[EXERCISE]:
Within the entries below, the lines from the one with "Log – 2025-06-02" through the one with "- Decomposed the" are to be set down exactly, both ends kept.

Source texts of formatted documents
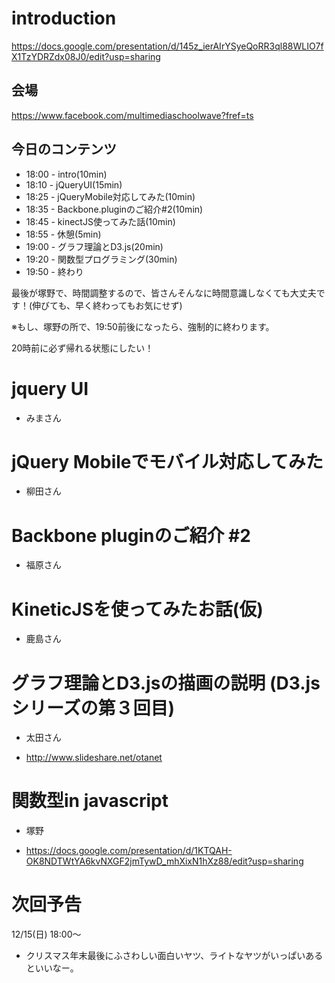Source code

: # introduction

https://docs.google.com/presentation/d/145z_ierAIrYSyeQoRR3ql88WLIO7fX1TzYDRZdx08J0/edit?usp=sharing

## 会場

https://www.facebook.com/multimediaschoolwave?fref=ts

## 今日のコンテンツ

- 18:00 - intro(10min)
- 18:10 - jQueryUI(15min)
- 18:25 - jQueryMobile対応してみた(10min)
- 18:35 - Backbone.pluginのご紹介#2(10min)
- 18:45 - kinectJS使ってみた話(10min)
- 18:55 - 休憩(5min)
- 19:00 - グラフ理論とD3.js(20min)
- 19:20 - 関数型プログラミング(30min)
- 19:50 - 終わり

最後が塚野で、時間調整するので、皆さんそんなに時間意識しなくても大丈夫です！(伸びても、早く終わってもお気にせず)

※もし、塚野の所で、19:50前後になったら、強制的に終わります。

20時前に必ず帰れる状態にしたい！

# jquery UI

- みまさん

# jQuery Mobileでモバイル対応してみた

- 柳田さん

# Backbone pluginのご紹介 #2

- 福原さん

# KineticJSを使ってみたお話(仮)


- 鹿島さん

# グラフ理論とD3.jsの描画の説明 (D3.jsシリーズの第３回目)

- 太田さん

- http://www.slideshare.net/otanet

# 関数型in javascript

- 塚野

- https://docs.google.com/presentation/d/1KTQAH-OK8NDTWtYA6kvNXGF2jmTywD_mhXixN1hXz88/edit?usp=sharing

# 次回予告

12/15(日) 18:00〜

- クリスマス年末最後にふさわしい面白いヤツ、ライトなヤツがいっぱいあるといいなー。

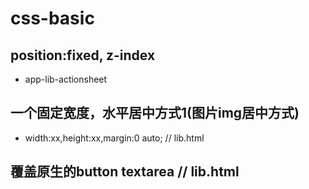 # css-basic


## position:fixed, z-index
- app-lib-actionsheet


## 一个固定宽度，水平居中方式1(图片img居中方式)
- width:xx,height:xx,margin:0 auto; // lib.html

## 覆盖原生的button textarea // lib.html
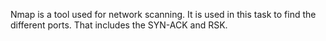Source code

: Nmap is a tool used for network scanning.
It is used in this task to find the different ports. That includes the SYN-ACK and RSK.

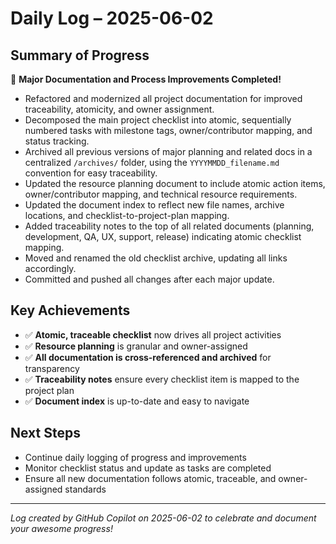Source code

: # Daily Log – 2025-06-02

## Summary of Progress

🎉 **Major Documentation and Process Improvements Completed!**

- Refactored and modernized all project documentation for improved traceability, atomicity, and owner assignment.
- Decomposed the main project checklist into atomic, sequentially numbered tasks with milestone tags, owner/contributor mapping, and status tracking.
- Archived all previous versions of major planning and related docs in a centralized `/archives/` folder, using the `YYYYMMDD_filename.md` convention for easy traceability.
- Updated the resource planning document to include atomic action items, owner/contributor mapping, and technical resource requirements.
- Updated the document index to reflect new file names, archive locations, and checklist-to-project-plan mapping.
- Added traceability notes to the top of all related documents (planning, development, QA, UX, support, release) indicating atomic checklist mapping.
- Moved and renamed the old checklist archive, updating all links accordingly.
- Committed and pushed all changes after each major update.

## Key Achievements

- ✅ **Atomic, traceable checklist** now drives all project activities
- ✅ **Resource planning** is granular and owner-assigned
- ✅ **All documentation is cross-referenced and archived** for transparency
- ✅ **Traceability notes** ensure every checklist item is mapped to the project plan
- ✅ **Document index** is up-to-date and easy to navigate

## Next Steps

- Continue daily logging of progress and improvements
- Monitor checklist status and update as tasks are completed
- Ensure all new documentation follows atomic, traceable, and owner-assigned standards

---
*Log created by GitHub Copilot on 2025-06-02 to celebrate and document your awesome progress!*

[SOLUTION]:
: # Daily Log – 2025-06-02

## Summary of Progress

🎉 **Major Documentation and Process Improvements Completed!**

- Refactored and modernized all project documentation for improved traceability, atomicity, and owner assignment.
- Decomposed the main project checklist into atomic, sequentially numbered tasks with milestone tags, owner/contributor mapping, and status tracking.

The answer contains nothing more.